Buddhist temple in Saitama Prefecture, Japan

Shōbō-ji (正法寺) is a Buddhist temple located in the city of Higashimatsuyama, Saitama Prefecture, Japan. It belongs to the Shingon-shū Chisan-ha sect and its honzon is a statue of Senjū Kannon Bosatsu (Sahasrabhūja). The temple's full name is Iwadono-san Shōbō-ji (巌殿山 正法寺).The temple is the 10th stop on the Bandō Sanjūsankasho pilgrimage route. It is also called the "Iwadono Kannon".

==History==
The details surrounding the founding of this temple are uncertain. According to the temple's legend, it was founded in 718 by a shugendō monk named Etsumi on slope of Mount Iwadono, who installed a statue of Kannon Bosatsu into a rock cave and erected a hermitage next to it in response of a vision on the holy mountain.

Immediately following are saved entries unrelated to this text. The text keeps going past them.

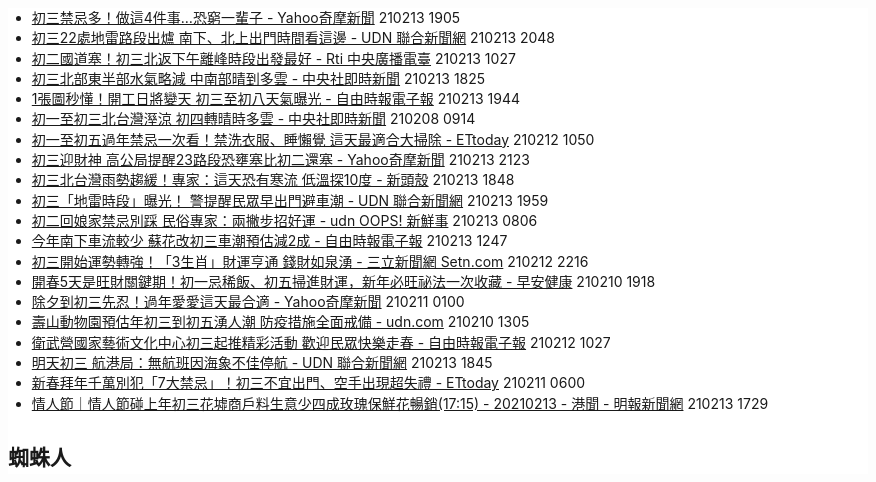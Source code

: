 
- [初三禁忌多！做這4件事…恐窮一輩子 - Yahoo奇摩新聞](https://tw.news.yahoo.com/%E5%88%9D%E4%B8%89%E7%A6%81%E5%BF%8C%E5%A4%9A-%E5%81%9A%E9%80%994%E4%BB%B6%E4%BA%8B-%E6%81%90%E7%AA%AE-%E8%BC%A9%E5%AD%90-110540458.html "初三禁忌多！做這4件事…恐窮一輩子 - Yahoo奇摩新聞") 210213 1905
- [初三22處地雷路段出爐 南下、北上出門時間看這邊 - UDN 聯合新聞網](https://udn.com/news/story/11828/5250154 "初三22處地雷路段出爐 南下、北上出門時間看這邊 - UDN 聯合新聞網") 210213 2048
- [初二國道塞！初三北返下午離峰時段出發最好 - Rti 中央廣播電臺](https://www.rti.org.tw/news/view/id/2091694 "初二國道塞！初三北返下午離峰時段出發最好 - Rti 中央廣播電臺") 210213 1027
- [初三北部東半部水氣略減 中南部晴到多雲 - 中央社即時新聞](https://www.cna.com.tw/news/firstnews/202102130129.aspx "初三北部東半部水氣略減 中南部晴到多雲 - 中央社即時新聞") 210213 1825
- [1張圖秒懂！開工日將變天 初三至初八天氣曝光 - 自由時報電子報](https://news.ltn.com.tw/news/life/breakingnews/3439289 "1張圖秒懂！開工日將變天 初三至初八天氣曝光 - 自由時報電子報") 210213 1944
- [初一至初三北台灣溼涼 初四轉晴時多雲 - 中央社即時新聞](https://www.cna.com.tw/news/firstnews/202102080018.aspx "初一至初三北台灣溼涼 初四轉晴時多雲 - 中央社即時新聞") 210208 0914
- [初一至初五過年禁忌一次看！禁洗衣服、睡懶覺 這天最適合大掃除 - ETtoday](https://travel.ettoday.net/article/1911253.htm "初一至初五過年禁忌一次看！禁洗衣服、睡懶覺 這天最適合大掃除 - ETtoday") 210212 1050
- [初三迎財神 高公局提醒23路段恐壅塞比初二還塞 - Yahoo奇摩新聞](https://tw.news.yahoo.com/%E5%88%9D%E4%B8%89%E8%BF%8E%E8%B2%A1%E7%A5%9E-%E9%AB%98%E5%85%AC%E5%B1%80%E6%8F%90%E9%86%9223%E8%B7%AF%E6%AE%B5%E6%81%90%E5%A3%85%E5%A1%9E%E6%AF%94%E5%88%9D%E4%BA%8C%E9%82%84%E5%A1%9E-132315865.html "初三迎財神 高公局提醒23路段恐壅塞比初二還塞 - Yahoo奇摩新聞") 210213 2123
- [初三北台灣雨勢趨緩！專家：這天恐有寒流 低溫探10度 - 新頭殼](https://newtalk.tw/news/view/2021-02-13/536487 "初三北台灣雨勢趨緩！專家：這天恐有寒流 低溫探10度 - 新頭殼") 210213 1848
- [初三「地雷時段」曝光！ 警提醒民眾早出門避車潮 - UDN 聯合新聞網](https://udn.com/news/story/11828/5250118 "初三「地雷時段」曝光！ 警提醒民眾早出門避車潮 - UDN 聯合新聞網") 210213 1959
- [初二回娘家禁忌別踩 民俗專家：兩撇步招好運 - udn OOPS! 新鮮事](https://udn.com/news/story/12813/5249540 "初二回娘家禁忌別踩 民俗專家：兩撇步招好運 - udn OOPS! 新鮮事") 210213 0806
- [今年南下車流較少 蘇花改初三車潮預估減2成 - 自由時報電子報](https://news.ltn.com.tw/news/life/breakingnews/3439075 "今年南下車流較少 蘇花改初三車潮預估減2成 - 自由時報電子報") 210213 1247
- [初三開始運勢轉強！「3生肖」財運亨通 錢財如泉湧 - 三立新聞網 Setn.com](https://www.setn.com/News.aspx?NewsID=897021 "初三開始運勢轉強！「3生肖」財運亨通 錢財如泉湧 - 三立新聞網 Setn.com") 210212 2216
- [開春5天是旺財關鍵期！初一忌稀飯、初五掃進財運，新年必旺祕法一次收藏 - 早安健康](https://www.edh.tw/article/26532 "開春5天是旺財關鍵期！初一忌稀飯、初五掃進財運，新年必旺祕法一次收藏 - 早安健康") 210210 1918
- [除夕到初三先忍！過年愛愛這天最合適 - Yahoo奇摩新聞](https://tw.news.yahoo.com/%E9%99%A4%E5%A4%95%E5%88%B0%E5%88%9D%E4%B8%89%E5%85%88%E5%BF%8D-%E9%81%8E%E5%B9%B4%E6%84%9B%E6%84%9B%E9%80%99%E5%A4%A9%E6%9C%80%E5%90%88%E9%81%A9-170033670.html "除夕到初三先忍！過年愛愛這天最合適 - Yahoo奇摩新聞") 210211 0100
- [壽山動物園預估年初三到初五湧人潮 防疫措施全面戒備 - udn.com](https://udn.com/news/story/12812/5246212 "壽山動物園預估年初三到初五湧人潮 防疫措施全面戒備 - udn.com") 210210 1305
- [衛武營國家藝術文化中心初三起推精彩活動 歡迎民眾快樂走春 - 自由時報電子報](https://news.ltn.com.tw/news/life/breakingnews/3438504 "衛武營國家藝術文化中心初三起推精彩活動 歡迎民眾快樂走春 - 自由時報電子報") 210212 1027
- [明天初三 航港局：無航班因海象不佳停航 - UDN 聯合新聞網](https://udn.com/news/story/11828/5250098 "明天初三 航港局：無航班因海象不佳停航 - UDN 聯合新聞網") 210213 1845
- [新春拜年千萬別犯「7大禁忌」！初三不宜出門、空手出現超失禮 - ETtoday](https://fashion.ettoday.net/news/1890221 "新春拜年千萬別犯「7大禁忌」！初三不宜出門、空手出現超失禮 - ETtoday") 210211 0600
- [情人節｜情人節碰上年初三花墟商戶料生意少四成玫瑰保鮮花暢銷(17:15) - 20210213 - 港聞 - 明報新聞網](https://news.mingpao.com/ins/%E6%B8%AF%E8%81%9E/article/20210213/s00001/1613203134230/%E6%83%85%E4%BA%BA%E7%AF%80-%E6%83%85%E4%BA%BA%E7%AF%80%E7%A2%B0%E4%B8%8A%E5%B9%B4%E5%88%9D%E4%B8%89-%E8%8A%B1%E5%A2%9F%E5%95%86%E6%88%B6%E6%96%99%E7%94%9F%E6%84%8F%E5%B0%91%E5%9B%9B%E6%88%90-%E7%8E%AB%E7%91%B0%E4%BF%9D%E9%AE%AE%E8%8A%B1%E6%9A%A2%E9%8A%B7 "情人節｜情人節碰上年初三花墟商戶料生意少四成玫瑰保鮮花暢銷(17:15) - 20210213 - 港聞 - 明報新聞網") 210213 1729

## 蜘蛛人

In the early Heian period, the general Sakanoue no Tamuramaro, while on his way to conquer Ōshū heard that an evil dragon had settled on Mount Iwadono, and was troubling the local villagers. He was able to defeat the dragon with the assistance of Kannon Bosatsu, and after his victorious return to Kyoto he told the story to Emperor Kammu. The delighted emperor ordered the expansion of the hermitage into a temple in 796.

The temple later fell into ruins, but was restored by Hiki Yoshikazu on orders of Minamoto no Yoritomo in the early years of the Kamakura shogunate.

The temple grew into a large institution and had 66 hermitages during the Muromachi period. Afterwards it was repeatedly destroyed by the wars of the Sengoku period. Musashi Matsuyama Castle is located only about ten kilometres from Shōbō-ji. The castle was the site of repeated battles between the Uesugi clan and the Hōjō clan, which devastated the region. The temple was burned down by Hōjō Ujiyasu in the Siege of Musashi-Matsuyama (1563). Seven years later, in 1574, the temple was revived by the monk Eishun, as its honzon image of the Senjū Kannon, had narrowly escaped being destroyed in the war.

Under the Tokugawa shogunate, the temple received estates for its upkeep and tax exemptions, and was a popular pilgrimage destination. However, after the Meiji restoration, the temple suffered greatly from the early Meiji government's Haibutsu kishaku movement, and lost much of its territories and revenues.

The current Kannon-dō was originally a small temple in the nearby city of Hannō that was transferred here after the previous structure was destroyed in a fire in 1871.

The honzon Senjū Kannon statue is said to have been created during the Muromachi period. The hall is surrounded by rock walls and contains 88 small Buddha figures, one for each of the 88 temples on the Shikoku Pilgrimage.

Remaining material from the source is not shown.